La BEI s’interroge sur le maintien de Londres à son capital
Interrogé au sujet de l’impact du Brexit pour l’activité de la Banque européenne d’investissement (BEI) au Royaume-Uni, son président Werner Hoyer n’a voulu exclure «aucune possibilité». Il s’exprimait mardi à Bruxelles à l’occasion de la conférence annuelle de la BEI dont la production de prêts s’est élevée à 83,8 milliards d’euros en 2016.
«Les statuts de la banque sont tout à fait clairs… Ses actionnaires sont les Etats membres de l’Union européenne», a expliqué Werner Hoyer.
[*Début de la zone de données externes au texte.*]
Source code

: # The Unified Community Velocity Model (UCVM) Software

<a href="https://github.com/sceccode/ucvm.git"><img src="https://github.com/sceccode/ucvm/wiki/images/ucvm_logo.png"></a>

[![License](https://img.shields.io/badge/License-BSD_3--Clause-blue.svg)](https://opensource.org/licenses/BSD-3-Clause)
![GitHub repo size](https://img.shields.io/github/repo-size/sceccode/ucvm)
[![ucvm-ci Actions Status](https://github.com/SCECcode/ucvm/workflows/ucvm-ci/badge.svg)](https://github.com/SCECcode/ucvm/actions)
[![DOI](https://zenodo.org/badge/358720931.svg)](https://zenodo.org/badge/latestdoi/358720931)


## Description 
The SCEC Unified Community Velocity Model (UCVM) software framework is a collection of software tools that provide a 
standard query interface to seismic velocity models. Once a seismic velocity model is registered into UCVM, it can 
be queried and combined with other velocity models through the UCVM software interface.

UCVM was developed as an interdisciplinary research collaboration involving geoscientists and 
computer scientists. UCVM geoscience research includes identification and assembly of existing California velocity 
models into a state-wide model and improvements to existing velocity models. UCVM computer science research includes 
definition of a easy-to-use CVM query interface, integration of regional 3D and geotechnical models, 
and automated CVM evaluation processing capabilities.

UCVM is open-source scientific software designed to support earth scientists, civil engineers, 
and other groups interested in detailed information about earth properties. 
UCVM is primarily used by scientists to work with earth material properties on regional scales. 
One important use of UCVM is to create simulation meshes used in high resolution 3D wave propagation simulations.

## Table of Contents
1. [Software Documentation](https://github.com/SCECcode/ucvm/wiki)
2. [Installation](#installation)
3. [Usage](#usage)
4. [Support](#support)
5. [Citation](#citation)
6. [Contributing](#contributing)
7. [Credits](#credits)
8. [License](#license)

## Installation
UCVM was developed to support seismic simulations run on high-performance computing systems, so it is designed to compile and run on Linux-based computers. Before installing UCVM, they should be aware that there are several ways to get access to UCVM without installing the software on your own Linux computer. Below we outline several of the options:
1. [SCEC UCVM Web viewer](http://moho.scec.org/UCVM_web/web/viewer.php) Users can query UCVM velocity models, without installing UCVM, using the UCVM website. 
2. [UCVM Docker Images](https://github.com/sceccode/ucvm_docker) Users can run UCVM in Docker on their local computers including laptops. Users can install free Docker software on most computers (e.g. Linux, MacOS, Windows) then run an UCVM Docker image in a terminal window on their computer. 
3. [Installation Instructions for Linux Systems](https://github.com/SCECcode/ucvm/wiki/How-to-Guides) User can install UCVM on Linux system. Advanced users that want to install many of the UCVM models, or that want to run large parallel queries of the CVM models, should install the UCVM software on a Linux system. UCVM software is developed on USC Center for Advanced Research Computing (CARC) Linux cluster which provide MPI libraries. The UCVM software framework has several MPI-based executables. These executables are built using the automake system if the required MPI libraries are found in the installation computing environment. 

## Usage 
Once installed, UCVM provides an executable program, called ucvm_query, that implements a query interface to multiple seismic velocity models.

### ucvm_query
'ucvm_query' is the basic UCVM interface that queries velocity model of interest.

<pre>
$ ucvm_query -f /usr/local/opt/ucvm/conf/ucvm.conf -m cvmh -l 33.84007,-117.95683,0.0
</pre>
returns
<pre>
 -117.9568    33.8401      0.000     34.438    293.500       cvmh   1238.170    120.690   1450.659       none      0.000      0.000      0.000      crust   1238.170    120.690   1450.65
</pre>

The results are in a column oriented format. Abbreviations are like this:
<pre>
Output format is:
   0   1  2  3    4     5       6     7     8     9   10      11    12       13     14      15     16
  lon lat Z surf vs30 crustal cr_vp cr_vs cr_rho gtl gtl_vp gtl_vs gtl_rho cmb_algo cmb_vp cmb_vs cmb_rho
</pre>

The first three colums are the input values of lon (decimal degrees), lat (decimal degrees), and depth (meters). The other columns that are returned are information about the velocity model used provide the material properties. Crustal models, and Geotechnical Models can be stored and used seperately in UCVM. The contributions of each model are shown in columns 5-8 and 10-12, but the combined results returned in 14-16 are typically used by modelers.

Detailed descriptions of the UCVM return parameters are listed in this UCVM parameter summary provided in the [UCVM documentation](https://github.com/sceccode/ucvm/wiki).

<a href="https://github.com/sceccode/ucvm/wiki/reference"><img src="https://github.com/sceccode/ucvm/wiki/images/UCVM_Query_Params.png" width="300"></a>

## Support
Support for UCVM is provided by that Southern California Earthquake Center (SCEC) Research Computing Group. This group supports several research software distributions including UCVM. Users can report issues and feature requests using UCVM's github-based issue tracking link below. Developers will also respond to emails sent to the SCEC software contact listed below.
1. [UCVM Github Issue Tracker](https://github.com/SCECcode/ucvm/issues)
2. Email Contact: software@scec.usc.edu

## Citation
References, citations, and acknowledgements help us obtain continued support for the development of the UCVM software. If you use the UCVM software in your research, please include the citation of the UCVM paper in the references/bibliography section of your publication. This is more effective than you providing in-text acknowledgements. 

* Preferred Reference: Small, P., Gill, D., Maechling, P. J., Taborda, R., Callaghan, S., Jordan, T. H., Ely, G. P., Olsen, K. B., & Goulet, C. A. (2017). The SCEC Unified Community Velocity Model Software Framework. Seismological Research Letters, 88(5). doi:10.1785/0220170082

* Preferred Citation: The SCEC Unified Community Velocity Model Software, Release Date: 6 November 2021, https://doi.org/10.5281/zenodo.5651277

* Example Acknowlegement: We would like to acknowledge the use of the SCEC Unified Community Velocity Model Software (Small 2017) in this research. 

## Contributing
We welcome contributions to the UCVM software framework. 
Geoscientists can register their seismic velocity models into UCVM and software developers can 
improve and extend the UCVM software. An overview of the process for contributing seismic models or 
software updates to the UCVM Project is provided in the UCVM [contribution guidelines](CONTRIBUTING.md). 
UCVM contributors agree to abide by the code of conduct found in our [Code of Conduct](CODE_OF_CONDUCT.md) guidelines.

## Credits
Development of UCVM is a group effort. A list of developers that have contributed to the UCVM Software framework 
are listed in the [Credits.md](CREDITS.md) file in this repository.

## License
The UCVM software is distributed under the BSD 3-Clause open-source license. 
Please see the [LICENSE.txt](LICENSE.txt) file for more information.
Mais le retrait du Royaume-Uni qui détient 16,1% du capital «sera une entreprise très très difficile». D’autant plus que les encours de prêt dépassent 50 milliards d’euros outre-Manche, dont 7 milliards de nouvelles signatures en 2016. «C’est énorme», a-t-il déclaré. Les engagements de la BEI dans d’autres pays européens non membres de l’UE sont sans proportion. «Les prêts à la Norvège sont 44 fois moins élevés qu’au Royaume-Uni», a-t-il rappelé.
D’où l’hypothèse d’un maintien de la participation britannique. La question de savoir «si finalement il y a une possibilité de changer cela, statutairement, et de permettre à un ancien Etat membre de rester actionnaire est complètement ouverte ; (c’est de la) pure spéculation… C’est pourquoi je n’exclurais aucune possibilité. N’empêchez rien, ne préemptez rien», a-t-il recommandé.
Il ne s’attend pas à ce que l’incertitude sur les engagements présents et à venir soit levée rapidement. «Cette question (de la participation britannique) ne trouvera de réponse qu’à la fin du processus, pas au début». «Nous sommes un peu dans les limbes», a-t-il admis.
Un changement de statut et de traité est envisageable au moment de la vague de ratification du futur traité de Brexit, qui doit être négocié et adopté dans les deux ans suivant la notification de la demande de sortie. Une chose est sûre : la BEI ne négociera pas directement avec son actionnaire britannique.
En attendant un groupe de travail a été mis en place au sein de la banque pour gérer les engagements en cours et à venir. «En ce qui concerne le stock des investissements, je ne vois aucune raison d’agir» et pour «les nouvelles opérations, nous devons parler à nos partenaires», a-t-il dit, insistant sur la qualité des relations avec l’industrie et le gouvernement britannique. Et de conclure : «Le moment est venu de la désescalade».